### What the exercise asks
When you reach the line containing "the slope before" in the records below, start copying exactly, and stop once you have copied the line containing "family of continuous".

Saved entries
%%

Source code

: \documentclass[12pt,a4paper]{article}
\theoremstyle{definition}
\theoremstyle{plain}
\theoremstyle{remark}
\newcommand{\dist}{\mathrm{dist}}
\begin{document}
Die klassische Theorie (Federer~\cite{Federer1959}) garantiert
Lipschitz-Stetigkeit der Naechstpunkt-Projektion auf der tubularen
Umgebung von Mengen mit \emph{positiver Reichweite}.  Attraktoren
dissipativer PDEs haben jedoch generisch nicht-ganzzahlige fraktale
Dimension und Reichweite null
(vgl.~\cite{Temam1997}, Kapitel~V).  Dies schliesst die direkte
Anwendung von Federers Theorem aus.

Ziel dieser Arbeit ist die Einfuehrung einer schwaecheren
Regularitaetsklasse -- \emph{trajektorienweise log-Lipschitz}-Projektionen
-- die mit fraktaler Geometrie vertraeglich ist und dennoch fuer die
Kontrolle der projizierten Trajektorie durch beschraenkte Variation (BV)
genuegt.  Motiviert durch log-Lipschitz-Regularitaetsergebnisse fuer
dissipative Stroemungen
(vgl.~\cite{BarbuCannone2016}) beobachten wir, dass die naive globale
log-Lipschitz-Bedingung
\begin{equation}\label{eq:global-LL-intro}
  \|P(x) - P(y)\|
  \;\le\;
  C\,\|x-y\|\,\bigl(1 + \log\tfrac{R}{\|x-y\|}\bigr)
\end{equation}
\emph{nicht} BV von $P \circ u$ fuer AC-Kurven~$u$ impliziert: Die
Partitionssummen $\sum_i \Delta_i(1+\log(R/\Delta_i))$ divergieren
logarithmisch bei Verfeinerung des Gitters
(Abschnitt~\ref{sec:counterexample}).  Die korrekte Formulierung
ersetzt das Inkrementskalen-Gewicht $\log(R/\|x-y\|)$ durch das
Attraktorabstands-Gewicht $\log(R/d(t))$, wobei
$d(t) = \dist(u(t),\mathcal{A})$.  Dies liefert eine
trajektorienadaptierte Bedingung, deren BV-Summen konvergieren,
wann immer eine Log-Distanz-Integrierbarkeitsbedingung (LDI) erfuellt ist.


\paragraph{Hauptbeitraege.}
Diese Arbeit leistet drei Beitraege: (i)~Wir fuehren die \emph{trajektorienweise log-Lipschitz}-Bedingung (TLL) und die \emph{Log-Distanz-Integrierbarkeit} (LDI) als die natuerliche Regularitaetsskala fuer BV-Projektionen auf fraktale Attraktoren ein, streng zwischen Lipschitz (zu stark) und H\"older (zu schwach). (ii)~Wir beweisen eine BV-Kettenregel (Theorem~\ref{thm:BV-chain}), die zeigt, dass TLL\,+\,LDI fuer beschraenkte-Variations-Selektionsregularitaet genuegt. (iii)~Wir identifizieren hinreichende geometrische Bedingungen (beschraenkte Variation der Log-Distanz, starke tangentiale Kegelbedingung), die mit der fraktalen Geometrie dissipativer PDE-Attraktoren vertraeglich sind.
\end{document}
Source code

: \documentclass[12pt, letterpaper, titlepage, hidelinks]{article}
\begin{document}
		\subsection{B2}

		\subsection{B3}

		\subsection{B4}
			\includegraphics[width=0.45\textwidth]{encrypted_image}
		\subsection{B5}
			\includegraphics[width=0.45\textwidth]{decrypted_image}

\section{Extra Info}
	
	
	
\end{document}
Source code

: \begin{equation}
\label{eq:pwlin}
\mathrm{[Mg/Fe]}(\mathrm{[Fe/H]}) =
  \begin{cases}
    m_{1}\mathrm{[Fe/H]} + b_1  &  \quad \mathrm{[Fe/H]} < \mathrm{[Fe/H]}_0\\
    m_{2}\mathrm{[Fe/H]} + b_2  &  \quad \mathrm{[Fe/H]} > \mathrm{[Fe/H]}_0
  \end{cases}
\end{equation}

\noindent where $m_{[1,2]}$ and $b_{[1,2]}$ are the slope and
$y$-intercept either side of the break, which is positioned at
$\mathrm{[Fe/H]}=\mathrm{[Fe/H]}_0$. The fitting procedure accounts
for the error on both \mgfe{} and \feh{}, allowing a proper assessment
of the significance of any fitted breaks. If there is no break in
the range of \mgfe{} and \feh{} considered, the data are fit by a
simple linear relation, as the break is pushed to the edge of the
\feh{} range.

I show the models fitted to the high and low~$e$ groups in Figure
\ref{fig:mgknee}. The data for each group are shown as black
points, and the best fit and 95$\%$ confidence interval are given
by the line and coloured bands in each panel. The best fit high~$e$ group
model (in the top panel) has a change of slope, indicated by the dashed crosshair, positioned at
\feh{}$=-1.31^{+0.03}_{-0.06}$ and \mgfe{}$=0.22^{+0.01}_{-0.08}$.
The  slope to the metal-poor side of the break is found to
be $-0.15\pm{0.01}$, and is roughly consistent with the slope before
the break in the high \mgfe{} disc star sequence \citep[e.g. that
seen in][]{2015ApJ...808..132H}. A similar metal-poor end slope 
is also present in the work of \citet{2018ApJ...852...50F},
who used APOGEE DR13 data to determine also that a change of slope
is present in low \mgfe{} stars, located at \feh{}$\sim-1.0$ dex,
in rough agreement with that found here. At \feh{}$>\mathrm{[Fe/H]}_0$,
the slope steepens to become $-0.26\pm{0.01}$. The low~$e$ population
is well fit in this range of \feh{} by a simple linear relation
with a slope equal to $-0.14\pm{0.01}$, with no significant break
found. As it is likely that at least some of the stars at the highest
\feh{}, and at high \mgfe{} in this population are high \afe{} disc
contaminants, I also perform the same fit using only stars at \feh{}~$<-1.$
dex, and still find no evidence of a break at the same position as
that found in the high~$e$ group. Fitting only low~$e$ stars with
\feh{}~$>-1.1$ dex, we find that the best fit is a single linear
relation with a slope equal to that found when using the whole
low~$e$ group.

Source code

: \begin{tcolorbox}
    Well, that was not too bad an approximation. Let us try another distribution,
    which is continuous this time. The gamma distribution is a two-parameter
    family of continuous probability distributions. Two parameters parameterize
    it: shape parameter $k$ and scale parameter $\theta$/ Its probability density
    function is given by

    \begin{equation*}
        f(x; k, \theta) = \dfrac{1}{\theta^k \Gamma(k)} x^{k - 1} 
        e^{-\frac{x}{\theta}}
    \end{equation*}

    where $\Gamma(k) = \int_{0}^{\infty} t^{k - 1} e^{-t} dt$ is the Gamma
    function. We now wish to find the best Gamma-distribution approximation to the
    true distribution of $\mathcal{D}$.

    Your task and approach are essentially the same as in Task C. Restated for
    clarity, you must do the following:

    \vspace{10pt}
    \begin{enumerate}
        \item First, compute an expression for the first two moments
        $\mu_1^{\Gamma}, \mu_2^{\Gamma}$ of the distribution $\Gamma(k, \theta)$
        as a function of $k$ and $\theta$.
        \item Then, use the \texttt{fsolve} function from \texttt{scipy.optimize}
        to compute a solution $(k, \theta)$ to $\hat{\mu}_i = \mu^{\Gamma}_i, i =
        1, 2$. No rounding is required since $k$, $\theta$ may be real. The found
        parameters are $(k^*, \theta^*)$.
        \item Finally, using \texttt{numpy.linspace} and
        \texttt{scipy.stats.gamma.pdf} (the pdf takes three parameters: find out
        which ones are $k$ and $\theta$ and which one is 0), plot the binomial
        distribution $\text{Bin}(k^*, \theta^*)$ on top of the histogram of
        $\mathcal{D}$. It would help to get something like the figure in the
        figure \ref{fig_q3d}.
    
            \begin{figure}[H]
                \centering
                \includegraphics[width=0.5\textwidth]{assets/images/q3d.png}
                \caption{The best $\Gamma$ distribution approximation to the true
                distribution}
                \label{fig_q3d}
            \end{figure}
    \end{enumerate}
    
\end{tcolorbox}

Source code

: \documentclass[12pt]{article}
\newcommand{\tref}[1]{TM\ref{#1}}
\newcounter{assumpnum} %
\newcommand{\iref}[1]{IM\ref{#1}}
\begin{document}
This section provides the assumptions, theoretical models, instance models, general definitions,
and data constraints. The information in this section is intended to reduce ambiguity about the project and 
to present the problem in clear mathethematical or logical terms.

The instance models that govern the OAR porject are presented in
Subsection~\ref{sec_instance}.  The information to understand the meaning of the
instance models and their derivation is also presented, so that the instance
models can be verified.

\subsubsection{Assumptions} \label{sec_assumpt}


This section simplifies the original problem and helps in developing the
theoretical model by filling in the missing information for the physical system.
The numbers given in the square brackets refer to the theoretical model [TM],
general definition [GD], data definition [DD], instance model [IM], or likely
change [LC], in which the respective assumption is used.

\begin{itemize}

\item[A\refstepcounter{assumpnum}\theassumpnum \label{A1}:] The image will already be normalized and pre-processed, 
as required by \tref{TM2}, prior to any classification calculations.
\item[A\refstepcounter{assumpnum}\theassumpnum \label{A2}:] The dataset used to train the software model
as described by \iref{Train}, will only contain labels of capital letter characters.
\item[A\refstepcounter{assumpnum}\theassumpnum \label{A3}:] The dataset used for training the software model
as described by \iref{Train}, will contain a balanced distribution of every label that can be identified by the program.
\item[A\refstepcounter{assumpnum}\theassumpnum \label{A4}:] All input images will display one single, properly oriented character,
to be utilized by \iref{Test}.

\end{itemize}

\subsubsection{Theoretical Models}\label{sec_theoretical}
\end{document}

%%

### Solution to this task
be $-0.15\pm{0.01}$, and is roughly consistent with the slope before
the break in the high \mgfe{} disc star sequence \citep[e.g. that
seen in][]{2015ApJ...808..132H}. A similar metal-poor end slope 
is also present in the work of \citet{2018ApJ...852...50F},
who used APOGEE DR13 data to determine also that a change of slope
is present in low \mgfe{} stars, located at \feh{}$\sim-1.0$ dex,
in rough agreement with that found here. At \feh{}$>\mathrm{[Fe/H]}_0$,
the slope steepens to become $-0.26\pm{0.01}$. The low~$e$ population
is well fit in this range of \feh{} by a simple linear relation
with a slope equal to $-0.14\pm{0.01}$, with no significant break
found. As it is likely that at least some of the stars at the highest
\feh{}, and at high \mgfe{} in this population are high \afe{} disc
contaminants, I also perform the same fit using only stars at \feh{}~$<-1.$
dex, and still find no evidence of a break at the same position as
that found in the high~$e$ group. Fitting only low~$e$ stars with
\feh{}~$>-1.1$ dex, we find that the best fit is a single linear
relation with a slope equal to that found when using the whole
low~$e$ group.

Source code

: \begin{tcolorbox}
    Well, that was not too bad an approximation. Let us try another distribution,
    which is continuous this time. The gamma distribution is a two-parameter
    family of continuous probability distributions. Two parameters parameterize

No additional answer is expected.